● TASK PROMPT: In the entries below, the lines from the one with "- **Backend**: Node.js, Flask, NestJS, Express.js, RESTful" through the one with "### 🌟 Key Projects" are to be copied exactly; both ends count.

● AVAILABLE DATA:

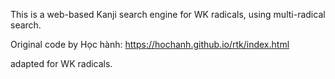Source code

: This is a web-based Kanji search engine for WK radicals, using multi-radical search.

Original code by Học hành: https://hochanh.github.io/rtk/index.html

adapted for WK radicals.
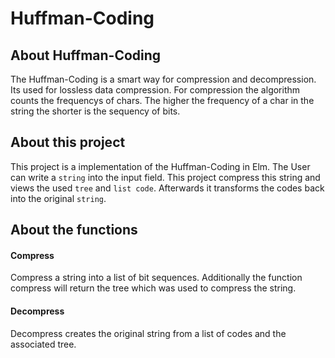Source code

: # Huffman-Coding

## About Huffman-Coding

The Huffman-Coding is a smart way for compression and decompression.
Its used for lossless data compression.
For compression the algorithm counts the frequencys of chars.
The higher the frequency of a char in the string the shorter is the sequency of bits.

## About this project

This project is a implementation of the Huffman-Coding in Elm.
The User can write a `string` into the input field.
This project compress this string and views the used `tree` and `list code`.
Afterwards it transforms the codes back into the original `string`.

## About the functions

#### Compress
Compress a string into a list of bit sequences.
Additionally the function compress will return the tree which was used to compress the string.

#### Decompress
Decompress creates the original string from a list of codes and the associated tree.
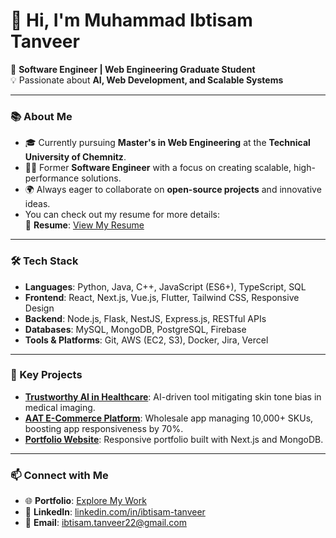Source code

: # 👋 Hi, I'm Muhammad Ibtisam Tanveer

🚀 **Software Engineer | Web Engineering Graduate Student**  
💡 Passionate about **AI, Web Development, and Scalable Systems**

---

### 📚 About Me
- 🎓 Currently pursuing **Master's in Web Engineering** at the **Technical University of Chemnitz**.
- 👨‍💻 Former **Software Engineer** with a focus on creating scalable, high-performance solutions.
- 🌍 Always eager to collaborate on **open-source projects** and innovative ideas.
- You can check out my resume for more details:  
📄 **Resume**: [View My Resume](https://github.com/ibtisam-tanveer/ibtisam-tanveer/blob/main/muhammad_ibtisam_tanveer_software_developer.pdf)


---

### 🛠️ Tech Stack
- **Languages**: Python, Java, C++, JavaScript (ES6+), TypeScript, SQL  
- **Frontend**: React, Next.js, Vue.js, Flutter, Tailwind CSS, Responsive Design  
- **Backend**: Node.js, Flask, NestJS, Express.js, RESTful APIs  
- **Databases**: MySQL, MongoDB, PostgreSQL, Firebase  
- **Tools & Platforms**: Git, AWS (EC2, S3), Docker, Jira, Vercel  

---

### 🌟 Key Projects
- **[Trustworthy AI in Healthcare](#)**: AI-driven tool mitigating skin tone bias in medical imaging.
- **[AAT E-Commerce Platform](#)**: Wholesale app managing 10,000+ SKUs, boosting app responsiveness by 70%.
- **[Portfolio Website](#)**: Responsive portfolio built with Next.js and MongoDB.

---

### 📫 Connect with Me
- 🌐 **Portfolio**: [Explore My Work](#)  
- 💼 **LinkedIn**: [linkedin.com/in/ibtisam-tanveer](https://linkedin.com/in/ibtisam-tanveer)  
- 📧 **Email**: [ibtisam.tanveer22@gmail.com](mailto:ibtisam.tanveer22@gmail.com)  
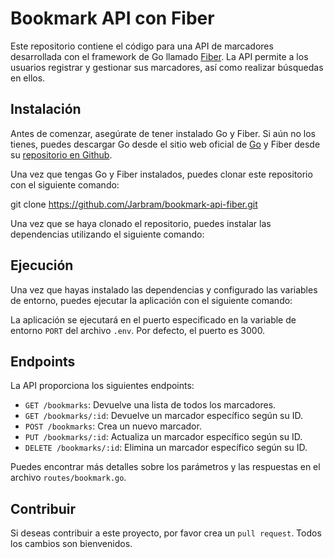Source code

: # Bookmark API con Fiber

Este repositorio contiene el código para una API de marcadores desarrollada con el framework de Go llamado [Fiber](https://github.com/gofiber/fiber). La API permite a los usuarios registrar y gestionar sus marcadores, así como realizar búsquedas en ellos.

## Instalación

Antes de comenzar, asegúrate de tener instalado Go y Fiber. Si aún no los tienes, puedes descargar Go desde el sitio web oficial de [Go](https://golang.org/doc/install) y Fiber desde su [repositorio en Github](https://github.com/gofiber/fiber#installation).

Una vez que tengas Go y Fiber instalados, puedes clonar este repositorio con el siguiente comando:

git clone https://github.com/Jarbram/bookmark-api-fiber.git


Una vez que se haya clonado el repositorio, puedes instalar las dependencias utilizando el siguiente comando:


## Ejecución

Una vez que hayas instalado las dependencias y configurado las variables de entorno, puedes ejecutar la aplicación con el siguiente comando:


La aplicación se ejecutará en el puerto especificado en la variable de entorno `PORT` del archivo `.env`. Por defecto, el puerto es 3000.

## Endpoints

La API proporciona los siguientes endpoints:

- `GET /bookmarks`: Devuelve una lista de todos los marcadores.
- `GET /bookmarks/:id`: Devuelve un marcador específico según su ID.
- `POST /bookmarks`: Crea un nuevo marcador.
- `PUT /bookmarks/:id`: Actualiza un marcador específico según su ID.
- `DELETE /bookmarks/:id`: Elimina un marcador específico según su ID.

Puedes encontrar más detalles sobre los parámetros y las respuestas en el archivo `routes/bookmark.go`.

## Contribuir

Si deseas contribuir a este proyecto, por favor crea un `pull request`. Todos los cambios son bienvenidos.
==
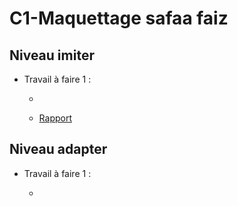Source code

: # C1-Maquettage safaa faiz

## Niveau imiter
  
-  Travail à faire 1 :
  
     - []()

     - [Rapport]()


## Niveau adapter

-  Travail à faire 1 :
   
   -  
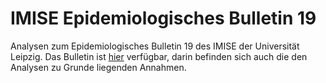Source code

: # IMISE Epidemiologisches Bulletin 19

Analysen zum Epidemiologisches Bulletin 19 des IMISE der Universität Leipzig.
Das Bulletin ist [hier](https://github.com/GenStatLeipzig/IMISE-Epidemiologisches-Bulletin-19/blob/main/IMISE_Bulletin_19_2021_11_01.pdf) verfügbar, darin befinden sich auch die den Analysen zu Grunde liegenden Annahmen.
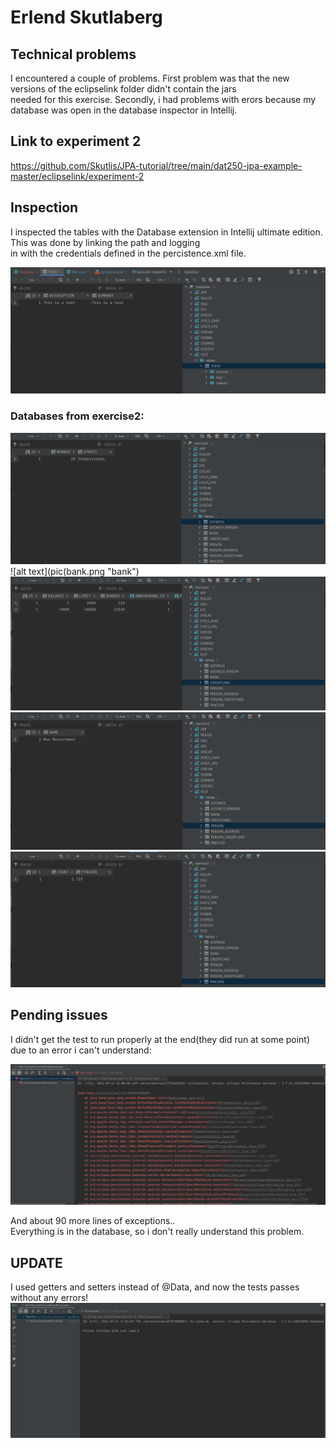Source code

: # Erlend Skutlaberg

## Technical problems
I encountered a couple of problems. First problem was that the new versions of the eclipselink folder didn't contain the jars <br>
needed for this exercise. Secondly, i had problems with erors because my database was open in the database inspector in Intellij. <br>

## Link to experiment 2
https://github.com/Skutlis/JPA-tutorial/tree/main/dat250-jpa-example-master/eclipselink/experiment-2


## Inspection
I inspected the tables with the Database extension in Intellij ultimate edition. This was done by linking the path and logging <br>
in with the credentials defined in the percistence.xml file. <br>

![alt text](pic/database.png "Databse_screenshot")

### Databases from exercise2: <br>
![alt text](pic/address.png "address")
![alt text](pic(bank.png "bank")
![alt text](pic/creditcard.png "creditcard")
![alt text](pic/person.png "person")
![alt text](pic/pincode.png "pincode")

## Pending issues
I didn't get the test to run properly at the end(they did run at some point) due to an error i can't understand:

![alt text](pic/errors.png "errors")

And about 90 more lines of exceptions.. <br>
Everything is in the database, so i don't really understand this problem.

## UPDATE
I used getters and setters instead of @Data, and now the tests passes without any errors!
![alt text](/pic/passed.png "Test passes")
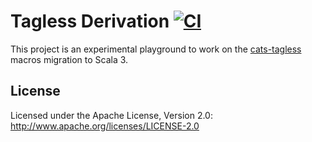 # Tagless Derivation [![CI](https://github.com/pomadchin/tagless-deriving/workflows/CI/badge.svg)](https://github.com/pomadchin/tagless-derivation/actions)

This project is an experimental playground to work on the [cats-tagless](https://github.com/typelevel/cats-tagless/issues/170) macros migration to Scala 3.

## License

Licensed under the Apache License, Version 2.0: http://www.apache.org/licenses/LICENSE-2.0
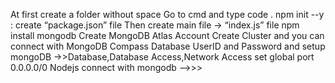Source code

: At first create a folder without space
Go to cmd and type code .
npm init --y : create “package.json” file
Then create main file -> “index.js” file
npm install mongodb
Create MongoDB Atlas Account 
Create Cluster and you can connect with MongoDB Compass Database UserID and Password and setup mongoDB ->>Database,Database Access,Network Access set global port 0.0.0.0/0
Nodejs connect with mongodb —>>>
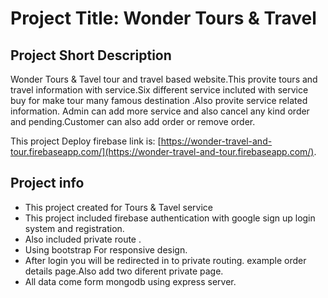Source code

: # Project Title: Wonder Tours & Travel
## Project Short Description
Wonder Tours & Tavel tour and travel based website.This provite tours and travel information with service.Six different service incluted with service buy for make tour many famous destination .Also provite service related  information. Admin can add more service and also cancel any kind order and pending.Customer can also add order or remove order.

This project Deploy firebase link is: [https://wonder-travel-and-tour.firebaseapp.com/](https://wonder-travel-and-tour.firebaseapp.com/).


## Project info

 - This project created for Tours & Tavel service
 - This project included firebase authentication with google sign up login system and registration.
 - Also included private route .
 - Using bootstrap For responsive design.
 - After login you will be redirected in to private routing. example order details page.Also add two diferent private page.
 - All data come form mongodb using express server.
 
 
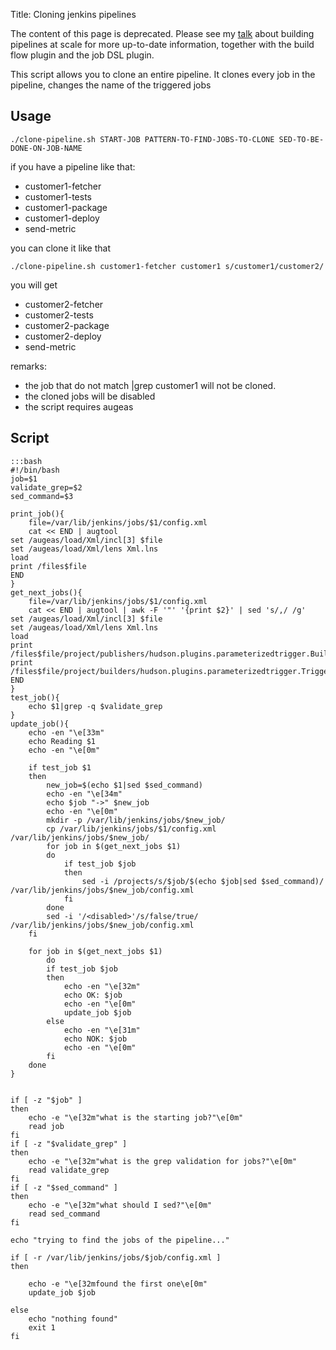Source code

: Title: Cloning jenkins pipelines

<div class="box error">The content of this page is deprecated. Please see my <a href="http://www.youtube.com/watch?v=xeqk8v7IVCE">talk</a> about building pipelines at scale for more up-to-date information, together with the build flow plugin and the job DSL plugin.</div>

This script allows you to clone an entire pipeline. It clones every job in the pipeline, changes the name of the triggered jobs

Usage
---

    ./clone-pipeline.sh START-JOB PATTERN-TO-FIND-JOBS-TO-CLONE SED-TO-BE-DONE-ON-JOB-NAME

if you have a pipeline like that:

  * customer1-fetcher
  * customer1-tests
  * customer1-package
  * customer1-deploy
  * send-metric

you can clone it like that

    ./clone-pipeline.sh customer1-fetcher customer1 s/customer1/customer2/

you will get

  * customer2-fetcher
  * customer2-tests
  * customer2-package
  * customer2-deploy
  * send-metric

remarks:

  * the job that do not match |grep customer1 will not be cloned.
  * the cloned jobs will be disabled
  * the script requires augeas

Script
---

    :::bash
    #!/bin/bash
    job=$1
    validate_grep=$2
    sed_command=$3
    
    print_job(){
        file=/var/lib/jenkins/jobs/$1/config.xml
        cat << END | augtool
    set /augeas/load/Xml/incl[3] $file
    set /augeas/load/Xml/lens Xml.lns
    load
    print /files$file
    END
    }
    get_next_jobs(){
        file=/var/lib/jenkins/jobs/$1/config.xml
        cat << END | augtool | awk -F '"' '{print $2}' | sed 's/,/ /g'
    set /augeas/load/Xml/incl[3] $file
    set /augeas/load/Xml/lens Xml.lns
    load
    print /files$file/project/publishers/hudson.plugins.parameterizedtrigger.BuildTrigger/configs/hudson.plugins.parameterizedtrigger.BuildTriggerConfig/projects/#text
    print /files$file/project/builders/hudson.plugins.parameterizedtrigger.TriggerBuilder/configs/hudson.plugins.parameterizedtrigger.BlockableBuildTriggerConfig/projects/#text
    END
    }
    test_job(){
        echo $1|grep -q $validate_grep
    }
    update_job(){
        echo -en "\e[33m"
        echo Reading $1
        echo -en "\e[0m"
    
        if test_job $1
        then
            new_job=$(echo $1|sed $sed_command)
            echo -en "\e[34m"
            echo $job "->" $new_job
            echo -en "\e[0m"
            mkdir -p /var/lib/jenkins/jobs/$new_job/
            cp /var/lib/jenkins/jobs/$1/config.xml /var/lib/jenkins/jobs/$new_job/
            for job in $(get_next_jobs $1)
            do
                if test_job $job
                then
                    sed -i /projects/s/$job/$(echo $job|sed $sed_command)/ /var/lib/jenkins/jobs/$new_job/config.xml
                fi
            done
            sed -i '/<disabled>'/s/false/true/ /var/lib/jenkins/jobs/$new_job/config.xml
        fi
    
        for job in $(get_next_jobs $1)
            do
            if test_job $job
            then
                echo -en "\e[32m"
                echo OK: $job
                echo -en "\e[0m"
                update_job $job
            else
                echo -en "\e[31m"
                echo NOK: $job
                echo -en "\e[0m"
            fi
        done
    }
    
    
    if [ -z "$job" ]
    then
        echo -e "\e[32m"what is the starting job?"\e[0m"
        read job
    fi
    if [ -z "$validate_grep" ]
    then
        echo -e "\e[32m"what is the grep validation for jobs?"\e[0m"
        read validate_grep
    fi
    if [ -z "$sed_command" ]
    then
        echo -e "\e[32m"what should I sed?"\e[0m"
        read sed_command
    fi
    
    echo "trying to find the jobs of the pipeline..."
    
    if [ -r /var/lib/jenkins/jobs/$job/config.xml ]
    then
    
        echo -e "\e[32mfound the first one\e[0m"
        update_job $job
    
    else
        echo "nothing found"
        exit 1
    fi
...
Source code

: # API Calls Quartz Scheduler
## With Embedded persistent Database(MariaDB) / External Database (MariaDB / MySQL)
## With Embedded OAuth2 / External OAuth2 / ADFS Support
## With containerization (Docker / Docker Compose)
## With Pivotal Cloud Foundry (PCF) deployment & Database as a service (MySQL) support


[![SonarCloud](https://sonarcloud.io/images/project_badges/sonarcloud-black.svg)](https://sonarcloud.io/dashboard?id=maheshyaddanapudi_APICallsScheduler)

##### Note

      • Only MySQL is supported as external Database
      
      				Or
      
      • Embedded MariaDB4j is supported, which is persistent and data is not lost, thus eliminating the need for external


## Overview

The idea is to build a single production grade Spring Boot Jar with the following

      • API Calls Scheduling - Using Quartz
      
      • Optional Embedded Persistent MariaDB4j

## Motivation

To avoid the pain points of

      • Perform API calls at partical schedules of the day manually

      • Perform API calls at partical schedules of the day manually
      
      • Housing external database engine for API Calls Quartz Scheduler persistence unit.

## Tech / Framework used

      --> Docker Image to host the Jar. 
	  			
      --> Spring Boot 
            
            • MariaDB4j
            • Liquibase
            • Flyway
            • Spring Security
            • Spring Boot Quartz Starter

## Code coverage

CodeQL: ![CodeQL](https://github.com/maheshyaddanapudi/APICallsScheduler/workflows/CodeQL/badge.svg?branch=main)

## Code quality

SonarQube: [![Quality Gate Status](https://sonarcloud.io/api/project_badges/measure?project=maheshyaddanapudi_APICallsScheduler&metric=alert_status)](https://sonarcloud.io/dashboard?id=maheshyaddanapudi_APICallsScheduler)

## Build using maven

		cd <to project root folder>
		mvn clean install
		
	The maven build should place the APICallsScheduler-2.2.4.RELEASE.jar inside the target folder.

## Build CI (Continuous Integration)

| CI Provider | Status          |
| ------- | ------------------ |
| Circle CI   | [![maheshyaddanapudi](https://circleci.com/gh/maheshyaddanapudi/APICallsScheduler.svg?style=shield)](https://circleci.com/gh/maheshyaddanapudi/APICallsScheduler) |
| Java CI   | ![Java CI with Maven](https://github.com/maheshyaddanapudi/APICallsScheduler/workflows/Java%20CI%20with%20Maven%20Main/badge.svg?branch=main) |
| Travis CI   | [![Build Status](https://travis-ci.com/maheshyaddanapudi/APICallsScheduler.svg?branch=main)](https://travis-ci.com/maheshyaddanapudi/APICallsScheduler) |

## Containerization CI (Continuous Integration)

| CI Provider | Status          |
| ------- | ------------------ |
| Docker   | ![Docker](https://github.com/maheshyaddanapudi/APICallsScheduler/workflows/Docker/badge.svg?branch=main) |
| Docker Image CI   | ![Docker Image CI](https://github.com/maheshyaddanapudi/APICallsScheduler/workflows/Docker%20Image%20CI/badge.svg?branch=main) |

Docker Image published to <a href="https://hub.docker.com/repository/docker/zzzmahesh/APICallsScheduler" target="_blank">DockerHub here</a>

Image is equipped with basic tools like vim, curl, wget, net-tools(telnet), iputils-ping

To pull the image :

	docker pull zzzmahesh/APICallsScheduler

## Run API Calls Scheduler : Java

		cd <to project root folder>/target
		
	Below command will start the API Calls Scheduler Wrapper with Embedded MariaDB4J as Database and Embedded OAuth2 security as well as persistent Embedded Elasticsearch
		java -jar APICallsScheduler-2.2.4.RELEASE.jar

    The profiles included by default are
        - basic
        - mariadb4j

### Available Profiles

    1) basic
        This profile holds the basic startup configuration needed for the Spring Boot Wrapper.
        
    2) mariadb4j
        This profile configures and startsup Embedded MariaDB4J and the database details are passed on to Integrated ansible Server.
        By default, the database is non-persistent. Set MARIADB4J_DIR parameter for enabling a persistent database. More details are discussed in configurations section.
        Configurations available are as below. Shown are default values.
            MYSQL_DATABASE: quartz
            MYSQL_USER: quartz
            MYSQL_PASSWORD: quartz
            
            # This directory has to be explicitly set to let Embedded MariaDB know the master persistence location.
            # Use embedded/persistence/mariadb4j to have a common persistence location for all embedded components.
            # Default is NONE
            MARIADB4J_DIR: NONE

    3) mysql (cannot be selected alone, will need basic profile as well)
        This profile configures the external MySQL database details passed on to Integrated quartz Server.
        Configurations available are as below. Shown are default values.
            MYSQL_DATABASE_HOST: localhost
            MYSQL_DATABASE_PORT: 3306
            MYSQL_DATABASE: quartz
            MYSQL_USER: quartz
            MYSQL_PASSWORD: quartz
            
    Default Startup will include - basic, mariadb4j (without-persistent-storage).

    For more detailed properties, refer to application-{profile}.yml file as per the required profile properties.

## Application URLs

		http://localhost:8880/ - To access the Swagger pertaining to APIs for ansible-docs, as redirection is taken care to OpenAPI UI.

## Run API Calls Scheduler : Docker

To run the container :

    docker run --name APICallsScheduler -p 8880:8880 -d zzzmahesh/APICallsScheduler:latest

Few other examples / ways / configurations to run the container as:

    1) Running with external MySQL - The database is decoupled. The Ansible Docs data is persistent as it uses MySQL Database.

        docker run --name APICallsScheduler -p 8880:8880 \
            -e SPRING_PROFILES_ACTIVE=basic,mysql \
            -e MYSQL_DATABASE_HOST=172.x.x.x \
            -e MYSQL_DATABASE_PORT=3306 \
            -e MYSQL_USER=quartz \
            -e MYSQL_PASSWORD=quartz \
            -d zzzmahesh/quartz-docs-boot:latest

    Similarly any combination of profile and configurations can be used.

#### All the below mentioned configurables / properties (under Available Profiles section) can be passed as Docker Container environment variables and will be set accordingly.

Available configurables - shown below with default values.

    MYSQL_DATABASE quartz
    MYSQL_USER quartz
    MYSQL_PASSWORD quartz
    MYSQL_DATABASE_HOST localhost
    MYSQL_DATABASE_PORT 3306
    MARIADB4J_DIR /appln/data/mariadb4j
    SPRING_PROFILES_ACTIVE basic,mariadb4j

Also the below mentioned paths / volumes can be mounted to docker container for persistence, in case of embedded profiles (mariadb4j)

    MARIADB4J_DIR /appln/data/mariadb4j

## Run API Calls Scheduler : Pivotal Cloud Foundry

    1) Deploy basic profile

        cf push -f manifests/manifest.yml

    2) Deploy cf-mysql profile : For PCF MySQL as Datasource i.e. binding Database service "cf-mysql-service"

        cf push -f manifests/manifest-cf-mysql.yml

● TASK RESULT:
- **Backend**: Node.js, Flask, NestJS, Express.js, RESTful APIs  
- **Databases**: MySQL, MongoDB, PostgreSQL, Firebase  
- **Tools & Platforms**: Git, AWS (EC2, S3), Docker, Jira, Vercel  

---

### 🌟 Key Projects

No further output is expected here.